DL: It basically allows us to do two main things. First, we can put out information such as money flows, buy-and-sell side pressures and volume-weighted average prices – all in real-time. We intend to extend that to analytics, market caps and other areas. More and more value is being added to the data. It is going directly on to traders’ desktops, directly into their programming engines. They can take that data in from an authoritative, reliable central source and base their trading decisions on it. And all this has allowed us to introduce more and more services and more and more price points. That has raised per-user revenues from, say, £30 a month for some of our data to £40 a month for all the value-added data. It’s very successful because our customers think: ‘I don’t need to calculate that anymore, I don’t need to pay the vendors to do that, I can have that directly from the stock exchange.’
Second, we are able to store the data away historically. Why should the historical price of BT be stored in 1,000 databases right across the City, over and over again? It’s just a commodity. So we say that we will store it once at the centre and you can see five years of prices that you can then build your applications against directly, and we’ll make sure it’s clean and accurate and well maintained.
IA: What other key projects are you working on?
DL: One major one is SEDOL, a global numbering system for securities that helps reduce the number of failed cross-border trades. We estimate about £125 million is wasted [each year] because individual securities don’t have consistent identifiers that allow people to clear and settle trades in those securities.
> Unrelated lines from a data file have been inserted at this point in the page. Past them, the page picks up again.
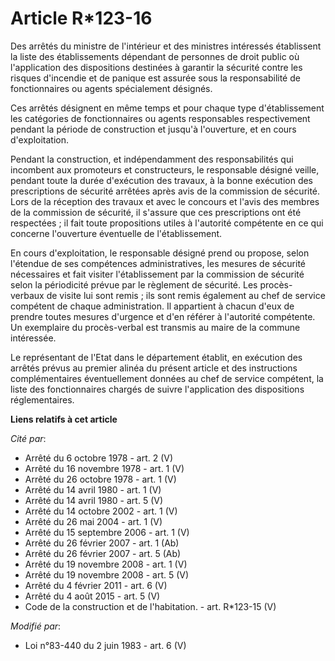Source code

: # Article R*123-16

Des arrêtés du ministre de l'intérieur et des ministres intéressés établissent la liste des établissements dépendant de
personnes de droit public où l'application des dispositions destinées à garantir la sécurité contre les risques d'incendie et
de panique est assurée sous la responsabilité de fonctionnaires ou agents spécialement désignés.

Ces arrêtés désignent en même temps et pour chaque type d'établissement les catégories de fonctionnaires ou agents
responsables respectivement pendant la période de construction et jusqu'à l'ouverture, et en cours d'exploitation.

Pendant la construction, et indépendamment des responsabilités qui incombent aux promoteurs et constructeurs, le responsable
désigné veille, pendant toute la durée d'exécution des travaux, à la bonne exécution des prescriptions de sécurité arrêtées
après avis de la commission de sécurité. Lors de la réception des travaux et avec le concours et l'avis des membres de la
commission de sécurité, il s'assure que ces prescriptions ont été respectées ; il fait toute propositions utiles à l'autorité
compétente en ce qui concerne l'ouverture éventuelle de l'établissement.

En cours d'exploitation, le responsable désigné prend ou propose, selon l'étendue de ses compétences administratives, les
mesures de sécurité nécessaires et fait visiter l'établissement par la commission de sécurité selon la périodicité prévue par
le règlement de sécurité. Les procès-verbaux de visite lui sont remis ; ils sont remis également au chef de service compétent
de chaque administration. Il appartient à chacun d'eux de prendre toutes mesures d'urgence et d'en référer à l'autorité
compétente. Un exemplaire du procès-verbal est transmis au maire de la commune intéressée.

Le représentant de l'Etat dans le département établit, en exécution des arrêtés prévus au premier alinéa du présent article
et des instructions complémentaires éventuellement données au chef de service compétent, la liste des fonctionnaires chargés
de suivre l'application des dispositions réglementaires.

**Liens relatifs à cet article**

_Cité par_:

  - Arrêté du 6 octobre 1978 - art. 2 (V)
  - Arrêté du 16 novembre 1978 - art. 1 (V)
  - Arrêté du 26 octobre 1978 - art. 1 (V)
  - Arrêté du 14 avril 1980 - art. 1 (V)
  - Arrêté du 14 avril 1980 - art. 5 (V)
  - Arrêté du 14 octobre 2002 - art. 1 (V)
  - Arrêté du 26 mai 2004 - art. 1 (V)
  - Arrêté du 15 septembre 2006 - art. 1 (V)
  - Arrêté du 26 février 2007 - art. 1 (Ab)
  - Arrêté du 26 février 2007 - art. 5 (Ab)
  - Arrêté du 19 novembre 2008 - art. 1 (V)
  - Arrêté du 19 novembre 2008 - art. 5 (V)
  - Arrêté du 4 février 2011 - art. 6 (V)
  - Arrêté du 4 août 2015 - art. 5 (V)
  - Code de la construction et de l'habitation. - art. R*123-15 (V)

_Modifié par_:

  - Loi n°83-440 du 2 juin 1983 - art. 6 (V)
So one guy may think he’s trading Daimler-Chrysler in the UK listing, while the other guy may assume he’s dealing with the German or the US listing of the company. So the clearing of the settlement fails because both have incorrect identifiers.
But we have other ambitions. In January 2003, we acquired Proquote, which is really a starting point for a software services business. There are more than 1,300 Proquote screens in use across 80 corporate customers. Proquote’s innovation was to use the Internet to deliver financial data, a move that created a whole new price point for such information. So you could end up paying as much as four or five times the price of a Proquote screen for a Reuters or a Bloomberg screen.
Lastly, the next business that we’re just starting to develop is to leverage www.londonstockexchange.com as a B2C service. It’s the fourth most visited financial services web site [in the UK] and we can provide data and services from our warehouse, our real-time engine and RNS [Regulatory News Service], and start to build portals for retail investors.
IA: So where do all these developments leave you today?
DL: We now have five main revenue streams from information services: real-time information, value-added real-time information, warehouse services, software services and the web site. In the past the exchange would never have considered these revenue-enhancing opportunities. We’ve had to do new things, like bring in business development people and new product managers and build our own sales force to take these products to market. And the whole IT department has gone from being a provider of utility services to a very commercial operation over two years.